Jakarta – Humas BRIN. Badan Riset dan Inovasi Nasional (BRIN) melalui Pusat Riset Masyarakat dan Budaya menyelenggarakan Webinar Membangun Indonesia Timur, Membangun Masa Depan Indonesia, mengusung tema Masyarakat Adat dan Negara: Perubahan dan Kesinambungan di Kawasan Timur Indonesia, di Jakarta, Selasa (26/04).
Pastur Gregor Neonbasu, Dosen Antropologi Universitas Katolik Widya Mahindra Kupang memaparkan penelitiannya yang berjudul Sketsa Memahami Budaya dalam Konteks Nusa Tenggara Timur (NTT). Gregor mengatakan, ada empat pilar bangsa sebagai dasar pijak bangsa, dan kekayaan dasar budaya bangsa.
Keempat pilar tersebut, yaitu: Pancasila sebagai dasar dan ideologi negara; UUD 1945 sebagai konstitusi negara dan Ketetapan MPR; NKRI sebagai bentuk negara; dan Bhineka Tunggal Ika sebagai semboyan negara. “Pilar-pilar ini harus menjadi nafas bagi semua warga negara. Cikal bakal kehudupan berbangsa dan bernegara ini, selalu memberi respek yang tulus bagi adat dan budaya, tradisi dan warisan leluhur,” lanjutnya.
Gregor melanjutkan, sebetulnya hakekat adat dan budaya telah terumus dalam jati diri bangsa. Inti dari jati diri bangsa dan negara adalah keberagaman, yang merupakan kelanjutan dari tradisi, dan budaya masyarakat. Antara budaya dan jati diri bangsa, terdapat unsur dan perspektif simbiosis. “Dalam arti saling menghidupkan, oleh karena itu keduanya bahu membahu,” katanya.
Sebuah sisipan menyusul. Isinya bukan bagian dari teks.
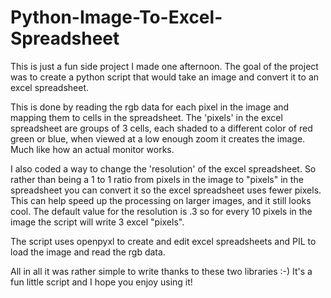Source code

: # Python-Image-To-Excel-Spreadsheet

This is just a fun side project I made one afternoon.
The goal of the project was to create a python script that would take an image and convert it to an excel spreadsheet.

This is done by reading the rgb data for each pixel in the image and mapping them to cells in the spreadsheet. The 'pixels' in the excel spreadsheet are groups of 3 cells, each shaded to a different color of red green or blue, when viewed at a low enough zoom it creates the image. Much like how an actual monitor works.

I also coded a way to change the 'resolution' of the excel spreadsheet. So rather than being a 1 to 1 ratio from pixels in the image to "pixels" in the spreadsheet you can convert it so the excel spreadsheet uses fewer pixels. This can help speed up the processing on larger images, and it still looks cool. The default value for the resolution is .3 so for every 10 pixels in the image the script will write 3 excel "pixels".

The script uses openpyxl to create and edit excel spreadsheets and PIL to load the image and read the rgb data.

All in all it was rather simple to write thanks to these two libraries :-) 
It's a fun little script and I hope you enjoy using it!
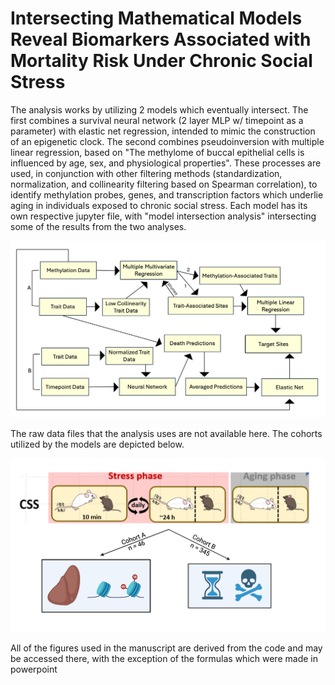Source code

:# Intersecting Mathematical Models Reveal Biomarkers Associated with Mortality Risk Under Chronic Social Stress

The analysis works by utilizing 2 models which eventually intersect. The first combines a survival neural network (2 layer MLP w/ timepoint as a parameter) with elastic net regression, intended to mimic the construction of an epigenetic clock. The second combines pseudoinversion with multiple linear regression, based on "The methylome of buccal epithelial cells is influenced by age, sex, and physiological properties". These processes are used, in conjunction with other filtering methods (standardization, normalization, and collinearity filtering based on Spearman correlation), to identify methylation probes, genes, and transcription factors which underlie aging in individuals exposed to chronic social stress. Each model has its own respective jupyter file, with "model intersection analysis" intersecting some of the results from the two analyses.

![](figures/data_analysis_overview.png)

The raw data files that the analysis uses are not available here. The cohorts utilized by the models are depicted below.

![](figures/experimental_design.png)

All of the figures used in the manuscript are derived from the code and may be accessed there, with the exception of the formulas which were made in powerpoint
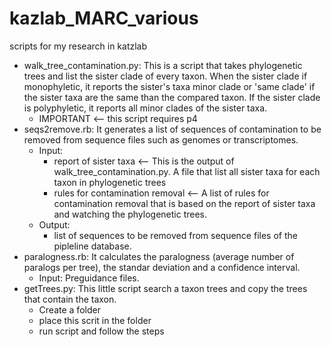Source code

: # kazlab_MARC_various
scripts for my research in katzlab

* walk_tree_contamination.py: This is a script that takes phylogenetic trees and list the sister clade of every taxon. When the sister clade if monophyletic, it reports the sister's taxa minor clade or 'same clade' if the sister taxa are the same than the compared taxon. If the sister clade is polyphyletic, it reports all minor clades of the sister taxa.
	* IMPORTANT <-- this script requires p4
* seqs2remove.rb: It generates a list of sequences of contamination to be removed from sequence files such as genomes or transcriptomes. 
  * Input:
    * report of sister taxa <-- This is the output of walk_tree_contamination.py. A file that list all sister taxa for each taxon in phylogenetic trees
    * rules for contamination removal <-- A list of rules for contamination removal that is based on the report of sister taxa and watching the phylogenetic trees.
  * Output:
    * list of sequences to be removed from sequence files of the pipleline database. 
* paralogness.rb: It calculates the paralogness (average number of paralogs per tree), the standar deviation and a confidence interval.
	* Input: Preguidance files.
* getTrees.py: This little script search a taxon trees and copy the trees that contain the taxon.
	* Create a folder
	* place this scrit in the folder
	* run script and follow the steps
“Kerukunan dan jati diri bangsa selalu dirindukan setiap warga negara dan bangsa. Tidak saja berkenaan dengan seberapa jauh, kita mengapresiasi ke 4 pilar kehidupan berbangsa, dan bernegara. Melainkan berkenaan dengan bias adat, dan budaya dalam memperkokoh jati diri bangsa,” ungkap Gregor.
Hal sangat pokok dari seluruh penelitian mengenai masyarakat NTT, adalah tentang peran bahasa secara umum, dalam menginterpretasi kehidupan sosial. Secara khusus, bagaimana menentukan otoritas atau wibawa seseorang atau kelompok suku, dalam menjelaskan segala aktiivitas manusia. “Secara metaforis, butir budaya merupakan kunci untuk lebih memahami citra NTT. Dengan demikian, seseorang dapat memaknai harkat masyarakat NTT secara keseluruhan,” tegasnya.
Perlu ada kesepahaman untuk memahami budaya, sebelum menggunakannya. Dalam kerangka mengais berbagai rahasia, yang telah lama terpatri pada pusara Nusa Tenggara Timur. “Kami yakin, pada pundak budaya inilah akan ditemukan akar kehidupan, dan pondasi kebersamaan yang telah lama terbentuk secara alami. Pada nurani citra manusia berbudaya Masyarakat NTT,” tutup Gregor. (ftl/ns)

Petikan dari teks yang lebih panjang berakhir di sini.